» MATERIAL FOR THE TASK
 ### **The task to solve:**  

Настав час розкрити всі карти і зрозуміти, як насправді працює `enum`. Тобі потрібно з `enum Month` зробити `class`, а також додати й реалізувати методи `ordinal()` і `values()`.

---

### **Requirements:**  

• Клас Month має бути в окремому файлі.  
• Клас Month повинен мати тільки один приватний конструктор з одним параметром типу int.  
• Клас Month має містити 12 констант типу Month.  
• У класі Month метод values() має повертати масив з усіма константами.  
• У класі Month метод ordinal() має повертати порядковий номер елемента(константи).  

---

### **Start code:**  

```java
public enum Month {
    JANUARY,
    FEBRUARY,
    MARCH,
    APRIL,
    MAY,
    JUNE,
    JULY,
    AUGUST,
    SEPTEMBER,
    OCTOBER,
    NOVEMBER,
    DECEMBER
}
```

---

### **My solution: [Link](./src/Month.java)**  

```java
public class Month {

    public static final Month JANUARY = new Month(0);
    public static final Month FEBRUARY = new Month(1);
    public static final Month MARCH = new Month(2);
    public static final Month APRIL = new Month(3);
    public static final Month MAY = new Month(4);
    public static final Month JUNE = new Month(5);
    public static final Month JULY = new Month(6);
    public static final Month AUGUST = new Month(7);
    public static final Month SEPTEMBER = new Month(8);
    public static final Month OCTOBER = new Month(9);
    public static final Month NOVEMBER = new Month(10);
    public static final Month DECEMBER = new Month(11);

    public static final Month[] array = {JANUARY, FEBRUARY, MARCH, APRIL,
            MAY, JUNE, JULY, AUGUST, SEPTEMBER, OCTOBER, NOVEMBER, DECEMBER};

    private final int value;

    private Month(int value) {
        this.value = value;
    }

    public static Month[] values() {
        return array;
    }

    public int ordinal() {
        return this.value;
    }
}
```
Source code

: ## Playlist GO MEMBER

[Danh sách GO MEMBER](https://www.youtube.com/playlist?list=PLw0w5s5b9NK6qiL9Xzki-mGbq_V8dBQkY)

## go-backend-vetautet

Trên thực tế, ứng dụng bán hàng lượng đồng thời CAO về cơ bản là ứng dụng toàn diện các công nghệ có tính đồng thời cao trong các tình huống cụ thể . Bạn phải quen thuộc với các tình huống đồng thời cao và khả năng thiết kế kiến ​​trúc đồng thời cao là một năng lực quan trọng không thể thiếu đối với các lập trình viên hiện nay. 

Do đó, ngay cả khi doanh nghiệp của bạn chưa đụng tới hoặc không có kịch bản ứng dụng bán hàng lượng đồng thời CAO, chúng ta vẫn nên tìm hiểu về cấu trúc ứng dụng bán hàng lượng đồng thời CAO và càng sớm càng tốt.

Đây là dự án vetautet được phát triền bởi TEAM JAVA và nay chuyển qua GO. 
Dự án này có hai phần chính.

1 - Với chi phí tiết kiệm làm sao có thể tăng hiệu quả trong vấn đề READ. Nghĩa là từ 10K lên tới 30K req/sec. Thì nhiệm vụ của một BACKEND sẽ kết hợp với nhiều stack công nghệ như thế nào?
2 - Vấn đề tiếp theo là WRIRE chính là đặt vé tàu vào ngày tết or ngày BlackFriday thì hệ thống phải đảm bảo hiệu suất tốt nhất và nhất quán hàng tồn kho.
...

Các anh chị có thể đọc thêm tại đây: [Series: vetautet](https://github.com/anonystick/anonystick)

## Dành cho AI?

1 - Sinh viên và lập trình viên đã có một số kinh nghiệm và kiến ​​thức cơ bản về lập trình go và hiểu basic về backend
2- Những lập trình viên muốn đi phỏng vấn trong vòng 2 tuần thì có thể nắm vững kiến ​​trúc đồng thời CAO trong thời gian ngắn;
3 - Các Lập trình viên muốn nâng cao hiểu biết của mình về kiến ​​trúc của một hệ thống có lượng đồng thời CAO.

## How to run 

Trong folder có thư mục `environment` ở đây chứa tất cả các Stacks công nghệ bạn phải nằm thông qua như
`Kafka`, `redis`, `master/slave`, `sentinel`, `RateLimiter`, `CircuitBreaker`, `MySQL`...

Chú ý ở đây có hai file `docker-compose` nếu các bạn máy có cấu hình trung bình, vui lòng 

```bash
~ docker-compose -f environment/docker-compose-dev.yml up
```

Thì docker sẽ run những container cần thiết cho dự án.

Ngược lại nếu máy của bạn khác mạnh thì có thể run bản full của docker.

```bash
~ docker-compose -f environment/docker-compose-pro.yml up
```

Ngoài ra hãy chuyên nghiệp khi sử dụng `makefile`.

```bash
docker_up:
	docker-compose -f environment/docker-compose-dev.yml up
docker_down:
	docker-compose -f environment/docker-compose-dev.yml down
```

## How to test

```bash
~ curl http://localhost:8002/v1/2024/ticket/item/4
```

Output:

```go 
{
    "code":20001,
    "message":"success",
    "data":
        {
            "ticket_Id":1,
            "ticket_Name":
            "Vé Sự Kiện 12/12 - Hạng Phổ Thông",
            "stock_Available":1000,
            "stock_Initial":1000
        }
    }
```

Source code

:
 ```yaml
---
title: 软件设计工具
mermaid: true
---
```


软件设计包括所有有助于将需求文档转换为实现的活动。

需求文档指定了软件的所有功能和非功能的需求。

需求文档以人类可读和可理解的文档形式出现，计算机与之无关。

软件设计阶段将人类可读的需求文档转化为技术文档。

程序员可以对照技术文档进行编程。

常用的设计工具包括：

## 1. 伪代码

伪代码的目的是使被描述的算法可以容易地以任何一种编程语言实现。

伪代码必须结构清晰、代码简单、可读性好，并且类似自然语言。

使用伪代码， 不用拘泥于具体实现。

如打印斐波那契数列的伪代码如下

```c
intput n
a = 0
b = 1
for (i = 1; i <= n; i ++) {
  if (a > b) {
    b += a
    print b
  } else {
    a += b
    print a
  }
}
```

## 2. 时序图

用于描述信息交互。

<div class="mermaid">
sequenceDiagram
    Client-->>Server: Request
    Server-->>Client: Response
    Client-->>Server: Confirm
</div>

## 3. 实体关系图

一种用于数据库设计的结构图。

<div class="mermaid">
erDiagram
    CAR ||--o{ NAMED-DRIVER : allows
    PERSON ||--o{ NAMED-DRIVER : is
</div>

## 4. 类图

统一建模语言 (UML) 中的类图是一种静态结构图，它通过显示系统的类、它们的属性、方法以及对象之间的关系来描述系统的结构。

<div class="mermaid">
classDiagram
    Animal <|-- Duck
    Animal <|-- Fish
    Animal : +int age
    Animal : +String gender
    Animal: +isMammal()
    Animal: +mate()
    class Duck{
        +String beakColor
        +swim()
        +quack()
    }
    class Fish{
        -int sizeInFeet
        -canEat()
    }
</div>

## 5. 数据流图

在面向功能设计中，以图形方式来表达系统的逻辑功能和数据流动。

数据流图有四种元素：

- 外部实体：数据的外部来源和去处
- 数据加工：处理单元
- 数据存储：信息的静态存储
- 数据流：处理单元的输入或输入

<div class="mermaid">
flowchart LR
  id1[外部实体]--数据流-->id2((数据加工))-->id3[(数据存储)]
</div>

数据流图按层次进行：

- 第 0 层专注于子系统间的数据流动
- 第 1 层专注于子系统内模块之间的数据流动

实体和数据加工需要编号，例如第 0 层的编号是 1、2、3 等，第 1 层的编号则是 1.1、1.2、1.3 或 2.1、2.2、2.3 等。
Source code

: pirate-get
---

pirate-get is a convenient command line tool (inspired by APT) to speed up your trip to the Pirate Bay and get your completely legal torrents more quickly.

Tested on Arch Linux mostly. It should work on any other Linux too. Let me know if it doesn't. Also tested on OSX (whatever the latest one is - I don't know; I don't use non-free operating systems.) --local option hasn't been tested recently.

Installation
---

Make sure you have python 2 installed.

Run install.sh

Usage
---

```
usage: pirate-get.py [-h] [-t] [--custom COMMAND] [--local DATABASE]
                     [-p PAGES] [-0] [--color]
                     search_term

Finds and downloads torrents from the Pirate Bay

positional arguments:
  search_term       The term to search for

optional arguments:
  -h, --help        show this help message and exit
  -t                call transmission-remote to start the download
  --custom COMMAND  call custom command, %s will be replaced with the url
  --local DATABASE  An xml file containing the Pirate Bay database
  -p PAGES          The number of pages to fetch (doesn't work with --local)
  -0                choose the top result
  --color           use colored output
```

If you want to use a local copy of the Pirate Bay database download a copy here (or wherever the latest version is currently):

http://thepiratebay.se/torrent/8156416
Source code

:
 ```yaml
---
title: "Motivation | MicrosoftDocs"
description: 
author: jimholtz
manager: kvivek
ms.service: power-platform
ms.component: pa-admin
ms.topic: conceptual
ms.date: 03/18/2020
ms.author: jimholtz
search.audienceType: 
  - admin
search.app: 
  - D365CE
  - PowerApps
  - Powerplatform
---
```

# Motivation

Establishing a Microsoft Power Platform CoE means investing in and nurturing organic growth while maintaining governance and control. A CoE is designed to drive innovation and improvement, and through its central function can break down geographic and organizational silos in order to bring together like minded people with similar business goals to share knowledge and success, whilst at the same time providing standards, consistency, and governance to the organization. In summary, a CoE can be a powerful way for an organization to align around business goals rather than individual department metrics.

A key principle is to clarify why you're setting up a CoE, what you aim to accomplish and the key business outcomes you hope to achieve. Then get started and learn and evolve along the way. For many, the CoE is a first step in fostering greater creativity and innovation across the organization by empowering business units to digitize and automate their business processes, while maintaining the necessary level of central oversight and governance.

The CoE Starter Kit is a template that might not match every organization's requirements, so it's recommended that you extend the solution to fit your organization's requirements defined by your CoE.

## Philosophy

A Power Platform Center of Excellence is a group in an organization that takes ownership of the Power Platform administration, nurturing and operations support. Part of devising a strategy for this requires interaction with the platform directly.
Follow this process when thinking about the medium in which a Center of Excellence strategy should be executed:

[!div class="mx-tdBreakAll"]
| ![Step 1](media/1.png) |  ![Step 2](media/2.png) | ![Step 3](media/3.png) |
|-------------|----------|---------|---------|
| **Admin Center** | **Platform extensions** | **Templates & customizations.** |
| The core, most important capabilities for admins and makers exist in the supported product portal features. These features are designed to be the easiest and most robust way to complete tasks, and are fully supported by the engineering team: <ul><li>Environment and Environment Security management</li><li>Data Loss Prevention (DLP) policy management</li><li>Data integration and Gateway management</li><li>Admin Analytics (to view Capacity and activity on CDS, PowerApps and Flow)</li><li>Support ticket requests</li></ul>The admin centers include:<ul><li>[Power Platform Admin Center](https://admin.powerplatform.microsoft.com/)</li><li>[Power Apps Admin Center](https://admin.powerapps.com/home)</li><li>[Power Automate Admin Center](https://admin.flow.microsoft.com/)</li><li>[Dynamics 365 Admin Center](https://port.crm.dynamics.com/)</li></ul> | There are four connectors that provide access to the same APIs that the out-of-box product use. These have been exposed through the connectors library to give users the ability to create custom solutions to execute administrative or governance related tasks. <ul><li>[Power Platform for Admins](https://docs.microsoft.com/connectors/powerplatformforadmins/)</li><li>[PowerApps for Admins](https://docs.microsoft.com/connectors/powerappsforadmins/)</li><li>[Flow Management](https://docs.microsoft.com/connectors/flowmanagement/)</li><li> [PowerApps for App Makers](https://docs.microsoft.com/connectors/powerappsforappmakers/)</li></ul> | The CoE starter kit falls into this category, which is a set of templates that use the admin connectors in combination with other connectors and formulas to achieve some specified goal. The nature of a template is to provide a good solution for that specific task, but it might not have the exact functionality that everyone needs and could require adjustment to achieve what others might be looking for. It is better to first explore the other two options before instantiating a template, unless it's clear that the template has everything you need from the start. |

» EXERCISE INSTRUCTIONS
Reproduce each line of the entries in which the word "private" is found.

» TASK RESULT
    private final int value;
    private Month(int value) {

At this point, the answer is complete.